When the interest rates on your car loan or housing bond go up and down, that is because the Monetary Policy Committee of the South African Reserve Bank has decided to increase or decrease the interest rate on money that it has lent (or will lend) to South African banks, and who then lend money to the public.

The interest rates change for various econometric reasons – oil prices, exchange rate developments, changes in wages and productivity, credit extensions, and so on1 – but it all boils down to one essential premise. That is the protection of the value of South Africa’s currency in the interests of balanced and sustainable economic growth.

The Reserve Bank is, basically, the ‘central’ bank. It acts as the Government’s bank, and the bank for the banks we deal with. It issues all the bank notes and coins, it is the custodian of the country’s gold reserves and foreign currency reserves, and provides facilities for the clearing and settling of claims between commercial banks.2

The South African Reserve Bank Act 1999 consolidates all the laws relating to central banking and the monetary system.
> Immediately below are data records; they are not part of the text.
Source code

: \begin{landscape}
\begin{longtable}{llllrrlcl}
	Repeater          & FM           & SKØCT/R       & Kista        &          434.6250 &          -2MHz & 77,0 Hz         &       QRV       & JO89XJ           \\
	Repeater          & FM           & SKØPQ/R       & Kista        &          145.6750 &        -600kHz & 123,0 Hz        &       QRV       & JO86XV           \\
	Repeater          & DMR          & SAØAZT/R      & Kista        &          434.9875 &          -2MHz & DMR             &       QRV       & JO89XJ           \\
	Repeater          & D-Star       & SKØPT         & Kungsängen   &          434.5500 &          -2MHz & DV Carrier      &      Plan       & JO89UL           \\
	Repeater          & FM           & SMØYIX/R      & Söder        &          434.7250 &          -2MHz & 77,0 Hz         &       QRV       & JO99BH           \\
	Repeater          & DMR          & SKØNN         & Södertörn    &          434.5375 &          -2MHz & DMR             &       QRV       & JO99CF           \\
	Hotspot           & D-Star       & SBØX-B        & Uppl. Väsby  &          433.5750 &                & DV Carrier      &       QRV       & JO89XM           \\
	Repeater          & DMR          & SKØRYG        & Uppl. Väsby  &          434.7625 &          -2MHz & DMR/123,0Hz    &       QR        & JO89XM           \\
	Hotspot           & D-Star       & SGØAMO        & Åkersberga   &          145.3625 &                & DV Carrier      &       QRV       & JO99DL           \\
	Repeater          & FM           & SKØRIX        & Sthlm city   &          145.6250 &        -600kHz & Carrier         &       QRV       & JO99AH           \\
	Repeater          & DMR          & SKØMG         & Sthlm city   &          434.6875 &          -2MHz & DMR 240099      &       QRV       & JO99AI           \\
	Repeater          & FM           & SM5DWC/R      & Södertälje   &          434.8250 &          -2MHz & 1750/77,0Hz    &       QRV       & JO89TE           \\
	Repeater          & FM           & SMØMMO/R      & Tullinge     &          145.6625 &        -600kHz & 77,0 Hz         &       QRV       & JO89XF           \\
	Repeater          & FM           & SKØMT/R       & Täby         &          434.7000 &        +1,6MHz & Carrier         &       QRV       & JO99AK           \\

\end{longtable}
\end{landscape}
It falls under the authority of the Minister of Finance, but is administered, effectively, by a Board of Directors, at the head of which is the Governor of the Reserve Bank.

A. Forgery and defacing currency

  1. The following are all criminal offences:
    • forge, alter or issue any coins or a note of the bank (i.e. a banknote) or something purporting to be a banknote;3
    • put into circulation, tender or accept any note or coin which has been forged, altered or (unlawfully) issued, knowing it to be so;4
    • deface, soil or damage any banknote;
    • write or place any drawing on any banknote;
    • attach to any banknote anything in the nature of an advertisement;
    • deface or damage any coin which is legal tender;5 6
    • be found in possession of any bank or defective coin of the size, shape and metal composition of any coin whose production is authorised by the Act, without a satisfactory explanation.7
  2. It is an offence to engrave or mark upon any material whatsoever any words, etc. the print whereof resembles anything used upon any banknote or any coin which is legal tender.8

  3. It is an offence to use or knowingly have in your possession any material whatsoever upon which has been engraved or marked any such words, figures, letters, marks, lines or devices.9

  4. It is a crime to destroy, melt down, dissolve, break up or damage any coin.10

  5. It is a crime to remove any coin out of the Republic, or cause or permit it to be so removed, with the purpose of melting it down, etc.11

  6. It is also a crime to sell or dispose of any coin knowing or suspecting that it is to be dealt with in that manner.12

B. Vending machines

  1. If in a vending machine, or equipment which collects fares or tolls, you insert or use anything that is intended to pass for the coin or the token of value that the machine is designed to receive, it is a criminal offence.13

C. Gold coins

  1. It is a crime to sell, exchange or otherwise dispose of any metal reproduction of any gold coin (contemplated in schedule 2 of the Act).14

  2. It is a crime to use the word ‘Krugerrand’, ‘Natura’ or ‘Protea’ (or any derivative thereof, or any combination thereof with any other word) in the furtherance of the sale, exchange or disposal of such a reproduction - or, for that matter, of any metal article of commerce.15

D. The Mint

  1. If you without lawful authority or excuse remove from the premises where coins are manufactured (i.e. the Mint in Midrand) anything used in connection with the coining of coins, or any coin, or bullion, you commit an offence.16

E. Secrecy

  1. It is a criminal offence for any employee of the Reserve Bank, or any officer in the Department of Finance, to disclose any information relating to the Bank, its shareholders or its clients, or any information acquired in the course of his participation in activities of the Reserve Bank.17

  2. If any communication addressed by the Reserve Bank to any person (or vice versa) has been marked as confidential or secret, it is a crime to disclose any information contained in the communication.18 19

  1. www.resbank.co.za – ‘Meetings’. 

  2. See the address given by Mr TT Mboweni, then Governor of the SA Reserve Bank, on 14 March 2000 to the Pretoria Council for Businesswomen, published at www.bis.org - ‘The Role of the Reserve Bank in the South African Economy’ for a lucid and easily digested summation. 

  3. Section 34(1)a. 

  4. Section 34(1)b. 

  5. Basically, this is a coin in circulation in the Republic. One cent and two cent coins are still legal tender, because they have not been withdrawn from circulation although no more production (minting) of these coins occurred after 31 March 2002 – www.resbank.co.za ‘Old 1c and 2c coin’. 

  6. Section 34(1)f. 

  7. Section 34(1)h. 

  8. Section 34(1)c. 

  9. Section 34(1)d. 

  10. Section 34(1)k. 

  11. Section 34(1)k. 

  12. Section 34(1)k. 

  13. Section 34(1)h. 

  14. Section 34(1)j. 

  15. Section 34(1)j. 

  16. Section 34(1)g. 

  17. Section 33(1) read with section 34(1)e. 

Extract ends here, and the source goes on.